“Were my uncle’s tunes really so bad, Mr Shaw?”

The question was to Martin Shaw (1875–1958), from a vicarage hostess after a hymn festival Shaw had led. His core message was of “Englishness” in music. For him that meant the influence of folk song, and plainsong, and church music of the sixteenth and seventeenth centuries – three very different things, but an exciting combination to him and his friends. And he hated the music of the generations immediately before his own.
Shaw’s autobiography Up to now does not tell us how he answered the question, but acknowledges that he had “rather unwisely [gone] perhaps further than I should have done in my criticisms”. How much had his hosts known of what they were letting themselves in for?

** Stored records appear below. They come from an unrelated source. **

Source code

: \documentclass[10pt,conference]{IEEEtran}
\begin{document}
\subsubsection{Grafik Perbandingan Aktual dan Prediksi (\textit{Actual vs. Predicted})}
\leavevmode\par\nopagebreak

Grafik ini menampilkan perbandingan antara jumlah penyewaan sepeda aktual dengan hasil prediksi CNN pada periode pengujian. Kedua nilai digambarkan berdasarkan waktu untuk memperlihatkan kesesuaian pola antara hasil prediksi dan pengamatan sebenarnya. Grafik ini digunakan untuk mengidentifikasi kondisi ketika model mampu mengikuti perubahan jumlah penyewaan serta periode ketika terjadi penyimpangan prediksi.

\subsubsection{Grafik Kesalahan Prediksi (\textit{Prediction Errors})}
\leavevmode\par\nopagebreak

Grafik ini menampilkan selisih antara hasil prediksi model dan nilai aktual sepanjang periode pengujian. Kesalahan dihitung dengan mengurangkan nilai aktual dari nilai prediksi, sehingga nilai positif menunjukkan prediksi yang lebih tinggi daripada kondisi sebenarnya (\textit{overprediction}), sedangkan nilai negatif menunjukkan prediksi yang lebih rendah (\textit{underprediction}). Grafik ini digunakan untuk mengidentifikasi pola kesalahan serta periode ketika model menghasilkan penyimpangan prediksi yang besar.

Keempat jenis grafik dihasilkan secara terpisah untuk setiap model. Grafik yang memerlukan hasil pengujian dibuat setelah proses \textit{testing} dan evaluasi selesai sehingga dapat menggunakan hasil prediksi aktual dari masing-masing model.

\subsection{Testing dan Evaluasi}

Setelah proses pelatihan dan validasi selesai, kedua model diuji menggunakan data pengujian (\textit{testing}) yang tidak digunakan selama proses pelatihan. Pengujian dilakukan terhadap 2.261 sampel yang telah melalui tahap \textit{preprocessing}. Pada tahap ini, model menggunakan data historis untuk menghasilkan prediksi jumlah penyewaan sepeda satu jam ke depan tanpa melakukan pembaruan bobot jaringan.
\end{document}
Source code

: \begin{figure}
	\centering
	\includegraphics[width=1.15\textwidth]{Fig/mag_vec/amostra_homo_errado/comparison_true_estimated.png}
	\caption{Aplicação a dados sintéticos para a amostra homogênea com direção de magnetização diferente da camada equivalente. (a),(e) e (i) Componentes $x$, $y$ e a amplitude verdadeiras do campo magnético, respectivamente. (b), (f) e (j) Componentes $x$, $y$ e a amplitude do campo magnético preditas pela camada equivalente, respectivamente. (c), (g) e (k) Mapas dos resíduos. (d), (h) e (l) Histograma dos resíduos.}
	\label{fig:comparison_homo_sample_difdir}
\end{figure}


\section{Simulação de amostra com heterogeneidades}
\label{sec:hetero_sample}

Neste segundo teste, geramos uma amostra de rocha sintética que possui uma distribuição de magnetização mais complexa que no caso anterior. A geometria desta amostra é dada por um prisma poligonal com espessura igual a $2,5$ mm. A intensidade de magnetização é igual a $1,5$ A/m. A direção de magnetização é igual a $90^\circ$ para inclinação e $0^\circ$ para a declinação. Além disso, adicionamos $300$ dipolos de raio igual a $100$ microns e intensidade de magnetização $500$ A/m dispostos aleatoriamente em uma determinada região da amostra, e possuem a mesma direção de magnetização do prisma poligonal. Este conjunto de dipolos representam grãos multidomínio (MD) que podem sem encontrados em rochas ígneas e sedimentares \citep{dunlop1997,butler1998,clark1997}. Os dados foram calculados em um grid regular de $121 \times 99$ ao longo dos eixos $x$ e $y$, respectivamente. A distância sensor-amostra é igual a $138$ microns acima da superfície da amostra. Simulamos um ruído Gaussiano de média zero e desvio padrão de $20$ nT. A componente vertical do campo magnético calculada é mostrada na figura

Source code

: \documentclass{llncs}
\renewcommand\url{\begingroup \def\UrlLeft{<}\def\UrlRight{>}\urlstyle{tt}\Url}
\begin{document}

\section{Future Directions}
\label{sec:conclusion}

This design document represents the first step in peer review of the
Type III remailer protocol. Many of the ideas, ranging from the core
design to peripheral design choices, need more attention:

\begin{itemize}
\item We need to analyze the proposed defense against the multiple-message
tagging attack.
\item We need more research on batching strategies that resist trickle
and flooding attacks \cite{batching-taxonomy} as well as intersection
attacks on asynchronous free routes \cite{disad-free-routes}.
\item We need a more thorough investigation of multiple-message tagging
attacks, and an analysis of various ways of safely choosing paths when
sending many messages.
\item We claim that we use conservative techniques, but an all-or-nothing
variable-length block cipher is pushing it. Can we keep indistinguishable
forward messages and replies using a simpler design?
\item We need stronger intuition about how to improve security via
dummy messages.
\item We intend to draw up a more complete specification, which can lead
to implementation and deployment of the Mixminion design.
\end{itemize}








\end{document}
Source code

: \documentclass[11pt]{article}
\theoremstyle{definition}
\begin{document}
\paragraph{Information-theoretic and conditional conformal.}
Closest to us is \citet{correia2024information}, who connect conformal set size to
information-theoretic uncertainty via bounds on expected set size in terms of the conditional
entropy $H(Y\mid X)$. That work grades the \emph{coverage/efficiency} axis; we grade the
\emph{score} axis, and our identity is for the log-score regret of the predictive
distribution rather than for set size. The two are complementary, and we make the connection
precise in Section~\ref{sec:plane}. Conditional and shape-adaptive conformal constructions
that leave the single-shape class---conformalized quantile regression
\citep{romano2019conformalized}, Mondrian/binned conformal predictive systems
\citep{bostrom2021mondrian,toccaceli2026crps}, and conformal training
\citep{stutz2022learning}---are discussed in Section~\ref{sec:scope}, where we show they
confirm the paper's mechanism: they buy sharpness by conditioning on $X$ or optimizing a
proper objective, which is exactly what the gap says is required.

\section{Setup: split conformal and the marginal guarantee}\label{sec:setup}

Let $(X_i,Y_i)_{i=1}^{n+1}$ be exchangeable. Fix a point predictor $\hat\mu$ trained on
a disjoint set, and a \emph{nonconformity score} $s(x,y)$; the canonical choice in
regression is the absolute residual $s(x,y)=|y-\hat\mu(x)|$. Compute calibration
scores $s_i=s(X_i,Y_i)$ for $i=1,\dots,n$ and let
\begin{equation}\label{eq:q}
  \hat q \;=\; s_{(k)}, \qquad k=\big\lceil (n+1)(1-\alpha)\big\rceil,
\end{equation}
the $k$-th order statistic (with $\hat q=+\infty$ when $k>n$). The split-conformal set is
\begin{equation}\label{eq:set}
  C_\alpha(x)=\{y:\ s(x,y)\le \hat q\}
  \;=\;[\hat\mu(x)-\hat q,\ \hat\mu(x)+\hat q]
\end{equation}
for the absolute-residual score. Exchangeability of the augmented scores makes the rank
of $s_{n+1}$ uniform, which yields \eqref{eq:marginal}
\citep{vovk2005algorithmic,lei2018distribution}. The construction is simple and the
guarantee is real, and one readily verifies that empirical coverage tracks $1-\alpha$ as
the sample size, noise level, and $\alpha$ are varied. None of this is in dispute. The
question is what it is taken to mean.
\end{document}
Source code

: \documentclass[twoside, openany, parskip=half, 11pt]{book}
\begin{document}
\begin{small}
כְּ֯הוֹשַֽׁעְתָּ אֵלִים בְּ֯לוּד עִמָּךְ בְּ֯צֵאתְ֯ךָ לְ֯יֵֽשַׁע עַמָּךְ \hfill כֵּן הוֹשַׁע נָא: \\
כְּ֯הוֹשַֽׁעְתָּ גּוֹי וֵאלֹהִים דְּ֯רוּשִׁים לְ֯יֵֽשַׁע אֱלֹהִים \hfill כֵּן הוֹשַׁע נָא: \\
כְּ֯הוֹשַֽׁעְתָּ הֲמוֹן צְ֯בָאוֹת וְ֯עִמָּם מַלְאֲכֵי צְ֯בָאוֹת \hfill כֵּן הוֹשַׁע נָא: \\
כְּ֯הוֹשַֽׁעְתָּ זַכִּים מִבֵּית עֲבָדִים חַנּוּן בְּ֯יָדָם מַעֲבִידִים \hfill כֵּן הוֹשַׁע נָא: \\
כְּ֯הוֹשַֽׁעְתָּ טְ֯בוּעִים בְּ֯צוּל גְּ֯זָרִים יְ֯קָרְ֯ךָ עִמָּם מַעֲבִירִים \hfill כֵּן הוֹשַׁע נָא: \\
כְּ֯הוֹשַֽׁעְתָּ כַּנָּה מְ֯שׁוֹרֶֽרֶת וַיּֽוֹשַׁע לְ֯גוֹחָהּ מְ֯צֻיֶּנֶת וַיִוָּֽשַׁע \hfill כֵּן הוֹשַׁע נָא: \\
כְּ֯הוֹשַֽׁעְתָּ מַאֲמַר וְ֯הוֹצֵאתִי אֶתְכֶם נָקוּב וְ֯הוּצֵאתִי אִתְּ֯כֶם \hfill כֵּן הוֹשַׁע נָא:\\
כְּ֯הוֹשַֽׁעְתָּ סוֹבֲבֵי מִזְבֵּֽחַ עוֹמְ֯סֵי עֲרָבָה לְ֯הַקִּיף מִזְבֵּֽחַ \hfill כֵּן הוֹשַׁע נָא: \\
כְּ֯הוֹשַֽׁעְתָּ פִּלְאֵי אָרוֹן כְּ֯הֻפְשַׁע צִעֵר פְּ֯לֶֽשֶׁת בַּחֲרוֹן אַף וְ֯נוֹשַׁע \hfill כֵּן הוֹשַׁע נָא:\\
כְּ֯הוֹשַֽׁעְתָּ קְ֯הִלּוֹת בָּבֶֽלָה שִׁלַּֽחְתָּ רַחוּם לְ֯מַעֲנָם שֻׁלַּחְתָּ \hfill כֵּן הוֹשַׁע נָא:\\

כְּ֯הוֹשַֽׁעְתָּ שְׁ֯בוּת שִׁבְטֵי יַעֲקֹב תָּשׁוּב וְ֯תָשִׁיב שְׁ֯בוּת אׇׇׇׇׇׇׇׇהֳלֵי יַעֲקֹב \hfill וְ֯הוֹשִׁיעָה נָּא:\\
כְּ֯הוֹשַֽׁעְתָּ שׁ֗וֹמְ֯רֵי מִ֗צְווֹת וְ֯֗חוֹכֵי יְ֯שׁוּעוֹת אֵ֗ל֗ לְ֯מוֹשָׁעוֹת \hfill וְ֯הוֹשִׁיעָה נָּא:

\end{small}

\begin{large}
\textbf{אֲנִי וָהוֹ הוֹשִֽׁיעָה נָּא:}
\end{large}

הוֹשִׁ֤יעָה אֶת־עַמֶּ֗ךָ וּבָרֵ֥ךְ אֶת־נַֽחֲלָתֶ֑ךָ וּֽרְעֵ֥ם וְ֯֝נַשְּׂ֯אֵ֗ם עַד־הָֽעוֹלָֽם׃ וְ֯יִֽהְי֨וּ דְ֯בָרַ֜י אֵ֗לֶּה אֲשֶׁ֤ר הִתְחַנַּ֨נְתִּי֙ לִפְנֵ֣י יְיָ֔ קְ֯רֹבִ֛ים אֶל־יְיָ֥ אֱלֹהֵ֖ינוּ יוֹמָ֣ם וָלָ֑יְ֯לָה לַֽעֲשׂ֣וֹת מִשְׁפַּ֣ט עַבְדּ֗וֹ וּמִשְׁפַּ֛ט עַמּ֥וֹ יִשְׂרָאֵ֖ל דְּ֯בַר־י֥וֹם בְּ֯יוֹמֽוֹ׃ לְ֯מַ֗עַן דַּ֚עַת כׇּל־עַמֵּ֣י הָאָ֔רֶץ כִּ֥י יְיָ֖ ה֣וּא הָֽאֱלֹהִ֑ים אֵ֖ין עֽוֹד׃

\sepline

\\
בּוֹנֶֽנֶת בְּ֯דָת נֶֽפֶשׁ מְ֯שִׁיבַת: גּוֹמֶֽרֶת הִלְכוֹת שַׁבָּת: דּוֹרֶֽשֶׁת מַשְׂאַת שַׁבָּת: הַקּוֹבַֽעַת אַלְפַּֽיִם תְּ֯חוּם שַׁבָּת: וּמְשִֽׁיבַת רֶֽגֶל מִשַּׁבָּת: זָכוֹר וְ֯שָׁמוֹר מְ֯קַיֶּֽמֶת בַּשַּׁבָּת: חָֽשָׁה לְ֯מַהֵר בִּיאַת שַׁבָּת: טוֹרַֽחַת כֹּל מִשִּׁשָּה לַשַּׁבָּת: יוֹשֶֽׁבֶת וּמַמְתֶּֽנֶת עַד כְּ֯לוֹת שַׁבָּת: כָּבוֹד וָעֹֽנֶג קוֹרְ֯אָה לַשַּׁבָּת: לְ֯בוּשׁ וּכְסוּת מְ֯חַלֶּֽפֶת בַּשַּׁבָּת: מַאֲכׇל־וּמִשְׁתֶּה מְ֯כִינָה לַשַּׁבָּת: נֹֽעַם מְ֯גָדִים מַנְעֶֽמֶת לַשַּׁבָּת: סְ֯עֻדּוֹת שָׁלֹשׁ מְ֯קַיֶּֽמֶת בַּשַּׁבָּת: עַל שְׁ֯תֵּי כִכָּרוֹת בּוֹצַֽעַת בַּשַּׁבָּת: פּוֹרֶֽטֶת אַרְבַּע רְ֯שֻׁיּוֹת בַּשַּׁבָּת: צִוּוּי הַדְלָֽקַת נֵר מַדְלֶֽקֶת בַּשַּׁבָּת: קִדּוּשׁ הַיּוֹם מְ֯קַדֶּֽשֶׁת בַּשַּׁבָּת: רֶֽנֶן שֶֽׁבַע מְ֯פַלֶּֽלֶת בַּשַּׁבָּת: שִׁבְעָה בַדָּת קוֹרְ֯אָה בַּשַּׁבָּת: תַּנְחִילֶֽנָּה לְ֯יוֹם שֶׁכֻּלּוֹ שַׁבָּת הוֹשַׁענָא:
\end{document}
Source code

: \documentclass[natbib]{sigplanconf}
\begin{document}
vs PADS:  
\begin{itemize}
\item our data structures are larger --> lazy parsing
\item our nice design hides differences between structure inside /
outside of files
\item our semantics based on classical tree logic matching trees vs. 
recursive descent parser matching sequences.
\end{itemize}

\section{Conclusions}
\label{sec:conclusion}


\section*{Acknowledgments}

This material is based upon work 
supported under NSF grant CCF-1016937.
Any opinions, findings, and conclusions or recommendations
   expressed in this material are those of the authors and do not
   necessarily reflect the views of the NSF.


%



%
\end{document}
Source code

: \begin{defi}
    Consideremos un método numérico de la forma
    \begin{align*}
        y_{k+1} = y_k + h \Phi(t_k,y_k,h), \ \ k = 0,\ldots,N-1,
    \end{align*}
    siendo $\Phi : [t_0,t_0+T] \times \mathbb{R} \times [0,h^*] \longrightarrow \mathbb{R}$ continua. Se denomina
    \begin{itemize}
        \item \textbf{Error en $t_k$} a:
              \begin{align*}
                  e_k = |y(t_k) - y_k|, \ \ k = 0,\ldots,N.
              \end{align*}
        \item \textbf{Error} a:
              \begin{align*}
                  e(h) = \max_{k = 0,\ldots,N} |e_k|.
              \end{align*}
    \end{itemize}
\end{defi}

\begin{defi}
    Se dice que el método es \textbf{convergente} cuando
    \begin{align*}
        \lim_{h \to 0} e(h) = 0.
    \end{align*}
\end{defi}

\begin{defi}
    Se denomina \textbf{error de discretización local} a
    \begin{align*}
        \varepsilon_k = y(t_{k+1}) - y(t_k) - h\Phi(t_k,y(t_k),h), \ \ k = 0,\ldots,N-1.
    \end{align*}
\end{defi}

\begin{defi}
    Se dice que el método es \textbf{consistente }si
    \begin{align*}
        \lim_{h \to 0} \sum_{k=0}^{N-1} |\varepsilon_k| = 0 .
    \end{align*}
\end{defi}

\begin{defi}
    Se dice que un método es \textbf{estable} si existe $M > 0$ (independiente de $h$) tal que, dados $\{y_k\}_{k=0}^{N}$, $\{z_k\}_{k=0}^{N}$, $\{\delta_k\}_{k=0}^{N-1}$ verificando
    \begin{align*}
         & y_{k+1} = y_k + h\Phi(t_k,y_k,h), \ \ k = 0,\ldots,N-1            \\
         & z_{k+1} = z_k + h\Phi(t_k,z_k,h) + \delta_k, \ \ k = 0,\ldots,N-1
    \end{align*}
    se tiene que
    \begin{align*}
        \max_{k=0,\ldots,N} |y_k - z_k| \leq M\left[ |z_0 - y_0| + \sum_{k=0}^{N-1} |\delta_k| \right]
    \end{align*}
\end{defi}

What should one pack to visit a hymn festival?
The hymn festivals were in great demand through the 1920s and 1930s. Shaw enjoyed staying in country vicarages. Usually, when he accepted an invitation to lead a festival, he made it a condition that the host parson should find a horse for him. He discovered riding in his forties, and thereafter was happiest on horseback.
His baggage to these hymn festivals changed as the years went on. Initially, he would take a large box full of copies of the English Hymnal. He’d been involved in the making of the English Hymnal, and felt it best embodied his own ideals. He was often invited to lead the festival by a vicar seeking to introduce the English Hymnal in a parish. But hauling the boxes around was a burden. Shaw had a smaller book prepared, the British Hymn Festival Book, which could be shipped to the venue in advance.
Another part of Shaw’s earlier festival baggage would be a cross-cut saw, an axe, and a set of iron wedges. “Looking back, this seems to me to have been excessive.” Shaw’s hobbies included cutting down trees. I suspect that the size of the baggage was not the only reason that this faded from the programme.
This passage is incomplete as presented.